Culture

Notre-Dame ou quand la forêt crépite

Historien

En détruisant la chape de plomb qui pesait sur l’édifice de Notre-Dame, le feu a donné à la longue forme de pierre un visage qu’elle n’avait jamais eu, mais qui la rapproche pourtant de son état initial. Elle se rappelle à notre souvenir comme un projet collectif impliquant tout un peuple. Notre-Dame n’est pas sans raison le lieu où se concentre le plus intensément un rapport à cette période de l’histoire de France, mal connue du grand public, mais que l’on perçoit pourtant confusément comme son moment inaugural.

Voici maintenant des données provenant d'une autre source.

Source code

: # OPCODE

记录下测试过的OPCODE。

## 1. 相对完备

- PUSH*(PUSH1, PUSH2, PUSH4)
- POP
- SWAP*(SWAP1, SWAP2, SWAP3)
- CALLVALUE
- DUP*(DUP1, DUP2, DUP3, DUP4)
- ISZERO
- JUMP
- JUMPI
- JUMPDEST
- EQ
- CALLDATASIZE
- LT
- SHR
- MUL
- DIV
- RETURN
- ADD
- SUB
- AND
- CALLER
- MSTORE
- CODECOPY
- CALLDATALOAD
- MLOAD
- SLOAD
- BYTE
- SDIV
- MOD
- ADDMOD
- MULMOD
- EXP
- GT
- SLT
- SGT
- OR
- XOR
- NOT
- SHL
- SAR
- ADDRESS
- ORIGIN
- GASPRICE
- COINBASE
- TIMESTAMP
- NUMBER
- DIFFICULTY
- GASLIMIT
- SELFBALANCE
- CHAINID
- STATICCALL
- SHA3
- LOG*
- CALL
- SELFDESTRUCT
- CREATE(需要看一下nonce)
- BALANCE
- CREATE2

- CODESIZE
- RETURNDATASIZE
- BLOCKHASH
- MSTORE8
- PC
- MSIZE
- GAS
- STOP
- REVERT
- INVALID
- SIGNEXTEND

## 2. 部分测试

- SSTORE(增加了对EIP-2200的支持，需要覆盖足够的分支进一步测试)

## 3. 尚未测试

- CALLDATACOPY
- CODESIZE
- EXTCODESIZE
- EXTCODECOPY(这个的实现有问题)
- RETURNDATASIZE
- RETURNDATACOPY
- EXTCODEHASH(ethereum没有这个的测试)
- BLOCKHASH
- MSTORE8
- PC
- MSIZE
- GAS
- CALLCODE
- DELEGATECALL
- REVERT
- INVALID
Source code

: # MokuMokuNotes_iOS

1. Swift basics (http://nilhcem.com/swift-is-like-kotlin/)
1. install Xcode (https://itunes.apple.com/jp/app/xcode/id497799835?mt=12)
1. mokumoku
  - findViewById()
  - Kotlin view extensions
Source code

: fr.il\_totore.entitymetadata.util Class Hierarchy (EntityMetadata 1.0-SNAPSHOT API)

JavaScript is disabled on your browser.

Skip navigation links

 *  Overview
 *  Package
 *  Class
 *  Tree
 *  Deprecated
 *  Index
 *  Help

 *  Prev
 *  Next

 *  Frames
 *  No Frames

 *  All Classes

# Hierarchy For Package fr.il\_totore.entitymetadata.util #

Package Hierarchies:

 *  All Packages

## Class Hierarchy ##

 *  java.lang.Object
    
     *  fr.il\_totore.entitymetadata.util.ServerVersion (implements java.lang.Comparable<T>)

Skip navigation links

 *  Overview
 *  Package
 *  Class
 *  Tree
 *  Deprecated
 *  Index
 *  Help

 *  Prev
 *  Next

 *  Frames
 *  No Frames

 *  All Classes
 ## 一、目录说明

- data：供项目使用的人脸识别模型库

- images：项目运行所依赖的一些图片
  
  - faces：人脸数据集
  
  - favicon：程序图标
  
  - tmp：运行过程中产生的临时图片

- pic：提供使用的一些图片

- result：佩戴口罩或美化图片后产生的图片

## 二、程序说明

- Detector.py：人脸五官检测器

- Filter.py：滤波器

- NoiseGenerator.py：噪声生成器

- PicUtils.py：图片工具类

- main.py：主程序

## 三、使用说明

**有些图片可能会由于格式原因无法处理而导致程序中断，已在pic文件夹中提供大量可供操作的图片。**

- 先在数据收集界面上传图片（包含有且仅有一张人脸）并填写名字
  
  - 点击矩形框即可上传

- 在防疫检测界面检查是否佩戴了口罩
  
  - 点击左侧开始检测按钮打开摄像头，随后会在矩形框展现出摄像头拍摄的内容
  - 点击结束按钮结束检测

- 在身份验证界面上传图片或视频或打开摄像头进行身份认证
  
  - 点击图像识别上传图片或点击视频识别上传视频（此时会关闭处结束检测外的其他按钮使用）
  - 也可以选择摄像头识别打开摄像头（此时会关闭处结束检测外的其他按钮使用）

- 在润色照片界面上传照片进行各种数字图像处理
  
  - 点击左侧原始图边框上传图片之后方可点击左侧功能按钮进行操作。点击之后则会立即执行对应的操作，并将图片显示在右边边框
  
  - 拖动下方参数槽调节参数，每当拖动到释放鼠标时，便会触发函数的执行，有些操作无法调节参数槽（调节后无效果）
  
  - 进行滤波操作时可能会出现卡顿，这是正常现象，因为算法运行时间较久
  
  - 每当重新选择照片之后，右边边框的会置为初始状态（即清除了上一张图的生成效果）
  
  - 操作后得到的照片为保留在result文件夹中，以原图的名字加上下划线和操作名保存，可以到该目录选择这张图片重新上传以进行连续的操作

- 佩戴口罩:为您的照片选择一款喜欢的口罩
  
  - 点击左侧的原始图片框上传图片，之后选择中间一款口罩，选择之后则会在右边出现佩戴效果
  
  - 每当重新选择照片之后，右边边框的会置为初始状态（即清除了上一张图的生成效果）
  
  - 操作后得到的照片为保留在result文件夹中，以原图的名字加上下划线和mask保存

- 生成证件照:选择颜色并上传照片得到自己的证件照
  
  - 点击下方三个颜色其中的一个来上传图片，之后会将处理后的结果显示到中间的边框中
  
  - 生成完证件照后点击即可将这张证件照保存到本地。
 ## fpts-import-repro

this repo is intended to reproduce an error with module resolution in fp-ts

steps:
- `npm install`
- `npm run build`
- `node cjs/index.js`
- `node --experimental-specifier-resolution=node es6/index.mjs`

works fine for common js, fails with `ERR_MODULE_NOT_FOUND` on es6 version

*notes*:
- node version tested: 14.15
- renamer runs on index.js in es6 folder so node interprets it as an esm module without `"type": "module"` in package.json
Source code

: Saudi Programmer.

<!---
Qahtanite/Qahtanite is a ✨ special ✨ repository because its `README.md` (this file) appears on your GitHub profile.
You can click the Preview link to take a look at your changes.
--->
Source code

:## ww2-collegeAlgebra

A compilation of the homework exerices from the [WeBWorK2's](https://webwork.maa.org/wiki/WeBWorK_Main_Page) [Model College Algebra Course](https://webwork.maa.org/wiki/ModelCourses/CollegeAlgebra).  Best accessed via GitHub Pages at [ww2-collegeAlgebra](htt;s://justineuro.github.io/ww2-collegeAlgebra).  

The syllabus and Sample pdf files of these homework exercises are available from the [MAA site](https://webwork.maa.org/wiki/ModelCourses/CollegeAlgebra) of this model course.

L’émotion qui a saisi le pays le 15 avril au soir mérite d’être scrutée avec discernement. Alors que les flammes s’emparaient de la flèche et dévoraient inexorablement la toiture, les cœurs étaient serrés face à la vulnérabilité d’un édifice qu’on croyait indestructible.

Mais une fois passée la crainte d’un effondrement du bâtiment, il faut interroger l’étrange sentiment qui affleure.

Puisque la structure de pierre et de verre est pour l’essentiel sauvée, et qu’aucun pompier n’a péri face au feu, il ne s’agit pas véritablement d’un deuil. L’incendie a produit autre chose, de bien plus intéressant. La communauté nationale se découvre sourdement liée à un passé lointain, sans bien savoir comment nommer ce lien. Pour essayer de le traduire très simplement, on pourrait formuler ainsi ce constat : nous aurions quelque chose à voir avec le Moyen Âge, et cette actualité serait, si j’ose dire, brûlante.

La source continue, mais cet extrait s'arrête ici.